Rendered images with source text
+-------+

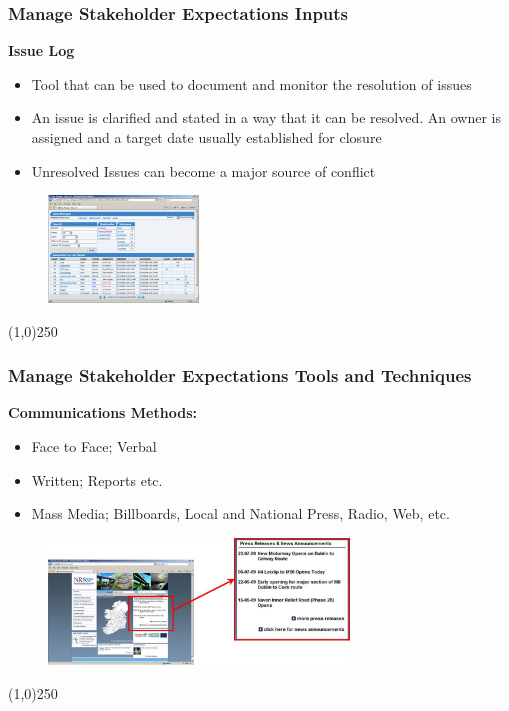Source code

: \begin{frame}
\frametitle{Manage Stakeholder Expectations \hfill\hfill Inputs}
\textbf{Issue Log}\\
\begin{itemize}
	\item Tool that can be used to document and monitor the resolution of issues
	\item An issue is clarified and stated in a way that it can be resolved.  An owner is assigned and a target date usually established for closure
	\item Unresolved Issues can become a major source of conflict
\end{itemize}
\begin{figure}
	\centering
		\includegraphics[width = 4cm]{images/issuemanager.jpg}
	\label{fig:issuemanager}
\end{figure}
\end{frame}\begin{center}\line(1,0){250}\end{center}




\begin{frame}
\frametitle{Manage Stakeholder Expectations \hfill\hfill Tools and Techniques}
\textbf{Communications Methods:}
\begin{itemize}
	\item Face to Face; Verbal
	\item Written; Reports etc.
	\item Mass Media; Billboards, Local and National Press, Radio, Web, etc.
\end{itemize}
\begin{figure}
	\centering
		\includegraphics[width = 8cm]{images/nra.jpg}
	\label{fig:nra}
\end{figure}
\end{frame}\begin{center}\line(1,0){250}\end{center}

+-------+

What is needed =
Return the entries verbatim without images.

Task output =
Source code

: \begin{frame}
\frametitle{Manage Stakeholder Expectations \hfill\hfill Inputs}
\textbf{Issue Log}\\
\begin{itemize}
	\item Tool that can be used to document and monitor the resolution of issues
	\item An issue is clarified and stated in a way that it can be resolved.  An owner is assigned and a target date usually established for closure
	\item Unresolved Issues can become a major source of conflict
\end{itemize}
\begin{figure}
	\centering
		\includegraphics[width = 4cm]{images/issuemanager.jpg}
	\label{fig:issuemanager}
\end{figure}
\end{frame}\begin{center}\line(1,0){250}\end{center}




\begin{frame}
\frametitle{Manage Stakeholder Expectations \hfill\hfill Tools and Techniques}
\textbf{Communications Methods:}
\begin{itemize}
	\item Face to Face; Verbal
	\item Written; Reports etc.
	\item Mass Media; Billboards, Local and National Press, Radio, Web, etc.
\end{itemize}
\begin{figure}
	\centering
		\includegraphics[width = 8cm]{images/nra.jpg}
	\label{fig:nra}
\end{figure}
\end{frame}\begin{center}\line(1,0){250}\end{center}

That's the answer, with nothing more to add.